Beim Holzbläser-Festival »Summerwinds« bespielen Klarinetten, Blockflöten & Co. das Münsterland.
Eigentlich hatte der noch nicht einmal 60-jährige Brahms sich fest vorgenommen, keine Note mehr zu Papier zu bringen. Er war sich sicher: Als Komponist habe er alles gesagt. Doch 1881 kam alles anders. Er hörte den Klarinettisten Richard Mühlfeld, von dem schon die alte Freundin Clara Schumann mit den Worten geschwärmt hatte: »Man kann nicht schöner Klarinette blasen.« Stimmt, fand auch Brahms. Und so schrieb er für Mühlfeld gleich vier Kammermusikwerke, die mit zum Empfindsamsten, Beseeltesten und Kantabelsten gehört, was jemals für dieses Blasinstrument geschrieben wurde.
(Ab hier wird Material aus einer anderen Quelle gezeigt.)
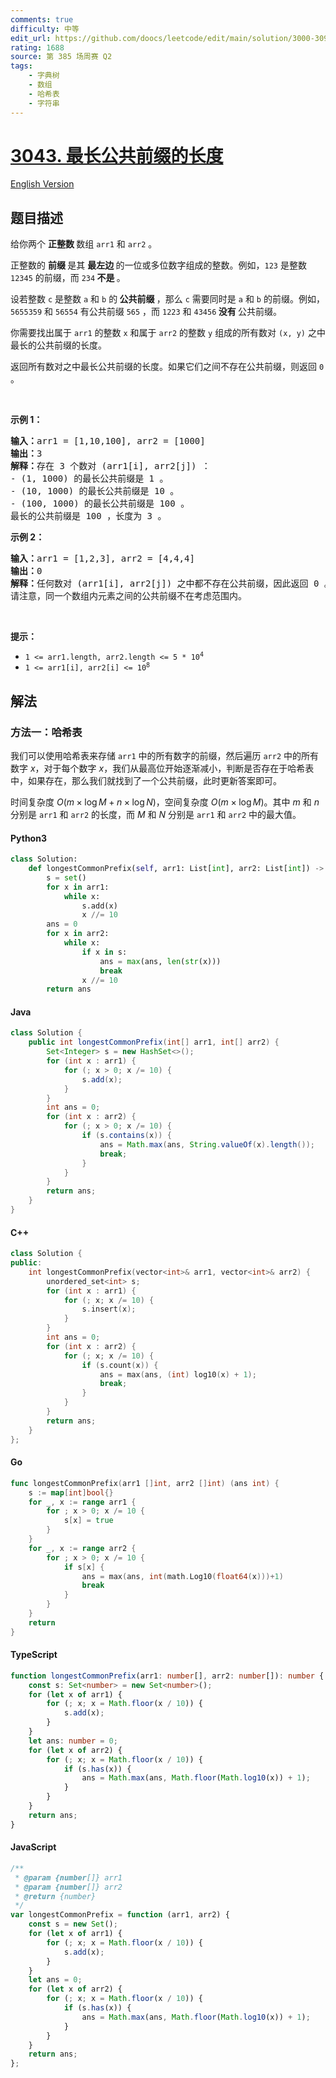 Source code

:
 ```yaml
---
comments: true
difficulty: 中等
edit_url: https://github.com/doocs/leetcode/edit/main/solution/3000-3099/3043.Find%20the%20Length%20of%20the%20Longest%20Common%20Prefix/README.md
rating: 1688
source: 第 385 场周赛 Q2
tags:
    - 字典树
    - 数组
    - 哈希表
    - 字符串
---
```


<!-- problem:start -->

# [3043. 最长公共前缀的长度](https://leetcode.cn/problems/find-the-length-of-the-longest-common-prefix)

[English Version](/solution/3000-3099/3043.Find%20the%20Length%20of%20the%20Longest%20Common%20Prefix/README_EN.md)

## 题目描述

<!-- description:start -->

<p>给你两个 <strong>正整数 </strong>数组 <code>arr1</code> 和 <code>arr2</code> 。</p>

<p>正整数的 <strong>前缀 </strong>是其 <strong>最左边 </strong>的一位或多位数字组成的整数。例如，<code>123</code> 是整数 <code>12345</code> 的前缀，而 <code>234</code><strong> 不是 </strong>。</p>

<p>设若整数 <code>c</code> 是整数 <code>a</code> 和 <code>b</code> 的<strong> 公共前缀 </strong>，那么 <code>c</code> 需要同时是 <code>a</code> 和 <code>b</code> 的前缀。例如，<code>5655359</code> 和 <code>56554</code> 有公共前缀 <code>565</code> ，而 <code>1223</code> 和 <code>43456</code><strong> 没有 </strong>公共前缀。</p>

<p>你需要找出属于 <code>arr1</code> 的整数 <code>x</code> 和属于 <code>arr2</code> 的整数 <code>y</code> 组成的所有数对 <code>(x, y)</code> 之中最长的公共前缀的长度。</p>

<p>返回所有数对之中最长公共前缀的长度。如果它们之间不存在公共前缀，则返回 <code>0</code> 。</p>

<p>&nbsp;</p>

<p><strong class="example">示例 1：</strong></p>

<pre>
<strong>输入：</strong>arr1 = [1,10,100], arr2 = [1000]
<strong>输出：</strong>3
<strong>解释：</strong>存在 3 个数对 (arr1[i], arr2[j]) ：
- (1, 1000) 的最长公共前缀是 1 。
- (10, 1000) 的最长公共前缀是 10 。
- (100, 1000) 的最长公共前缀是 100 。
最长的公共前缀是 100 ，长度为 3 。
</pre>

<p><strong class="example">示例 2：</strong></p>

<pre>
<strong>输入：</strong>arr1 = [1,2,3], arr2 = [4,4,4]
<strong>输出：</strong>0
<strong>解释：</strong>任何数对 (arr1[i], arr2[j]) 之中都不存在公共前缀，因此返回 0 。
请注意，同一个数组内元素之间的公共前缀不在考虑范围内。
</pre>

<p>&nbsp;</p>

<p><strong>提示：</strong></p>

<ul>
	<li><code>1 &lt;= arr1.length, arr2.length &lt;= 5 * 10<sup>4</sup></code></li>
	<li><code>1 &lt;= arr1[i], arr2[i] &lt;= 10<sup>8</sup></code></li>
</ul>

<!-- description:end -->

## 解法

<!-- solution:start -->

### 方法一：哈希表

我们可以使用哈希表来存储 `arr1` 中的所有数字的前缀，然后遍历 `arr2` 中的所有数字 $x$，对于每个数字 $x$，我们从最高位开始逐渐减小，判断是否存在于哈希表中，如果存在，那么我们就找到了一个公共前缀，此时更新答案即可。

时间复杂度 $O(m \times \log M + n \times \log N)$，空间复杂度 $O(m \times \log M)$。其中 $m$ 和 $n$ 分别是 `arr1` 和 `arr2` 的长度，而 $M$ 和 $N$ 分别是 `arr1` 和 `arr2` 中的最大值。

<!-- tabs:start -->

#### Python3

```python
class Solution:
    def longestCommonPrefix(self, arr1: List[int], arr2: List[int]) -> int:
        s = set()
        for x in arr1:
            while x:
                s.add(x)
                x //= 10
        ans = 0
        for x in arr2:
            while x:
                if x in s:
                    ans = max(ans, len(str(x)))
                    break
                x //= 10
        return ans
```

#### Java

```java
class Solution {
    public int longestCommonPrefix(int[] arr1, int[] arr2) {
        Set<Integer> s = new HashSet<>();
        for (int x : arr1) {
            for (; x > 0; x /= 10) {
                s.add(x);
            }
        }
        int ans = 0;
        for (int x : arr2) {
            for (; x > 0; x /= 10) {
                if (s.contains(x)) {
                    ans = Math.max(ans, String.valueOf(x).length());
                    break;
                }
            }
        }
        return ans;
    }
}
```

#### C++

```cpp
class Solution {
public:
    int longestCommonPrefix(vector<int>& arr1, vector<int>& arr2) {
        unordered_set<int> s;
        for (int x : arr1) {
            for (; x; x /= 10) {
                s.insert(x);
            }
        }
        int ans = 0;
        for (int x : arr2) {
            for (; x; x /= 10) {
                if (s.count(x)) {
                    ans = max(ans, (int) log10(x) + 1);
                    break;
                }
            }
        }
        return ans;
    }
};
```

#### Go

```go
func longestCommonPrefix(arr1 []int, arr2 []int) (ans int) {
	s := map[int]bool{}
	for _, x := range arr1 {
		for ; x > 0; x /= 10 {
			s[x] = true
		}
	}
	for _, x := range arr2 {
		for ; x > 0; x /= 10 {
			if s[x] {
				ans = max(ans, int(math.Log10(float64(x)))+1)
				break
			}
		}
	}
	return
}
```

#### TypeScript

```ts
function longestCommonPrefix(arr1: number[], arr2: number[]): number {
    const s: Set<number> = new Set<number>();
    for (let x of arr1) {
        for (; x; x = Math.floor(x / 10)) {
            s.add(x);
        }
    }
    let ans: number = 0;
    for (let x of arr2) {
        for (; x; x = Math.floor(x / 10)) {
            if (s.has(x)) {
                ans = Math.max(ans, Math.floor(Math.log10(x)) + 1);
            }
        }
    }
    return ans;
}
```

#### JavaScript

```js
/**
 * @param {number[]} arr1
 * @param {number[]} arr2
 * @return {number}
 */
var longestCommonPrefix = function (arr1, arr2) {
    const s = new Set();
    for (let x of arr1) {
        for (; x; x = Math.floor(x / 10)) {
            s.add(x);
        }
    }
    let ans = 0;
    for (let x of arr2) {
        for (; x; x = Math.floor(x / 10)) {
            if (s.has(x)) {
                ans = Math.max(ans, Math.floor(Math.log10(x)) + 1);
            }
        }
    }
    return ans;
};
```

<!-- tabs:end -->

<!-- solution:end -->

<!-- problem:end -->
Ein Musikfestival, das sich auf die weite Klangwelt der Holzblasinstrumente spezialisiert, kommt daher zwangsläufig auch nicht um mindestens eine Brahmssche Mühlfeld-Hommage herum. Das deutsch-israelische Else Ensemble kombiniert da eine Klarinettensonate des Erzromantikers auch mit einem Trio für die ungewöhnliche Besetzung Klarinette, Horn und Klavier, das von der heute vergessenen Max-Reger-Schülerin Johanna Senfter stammt. Beim Konzert des Quantum Clarinet Trios gibt es gleich zwei Klarinettentrios – das von Brahms sowie eines aus der Feder von Carl Frühling, der vor allem als Klavierbegleiter solcher Geigentitanen wie Pablo de Sarasate Karriere machte.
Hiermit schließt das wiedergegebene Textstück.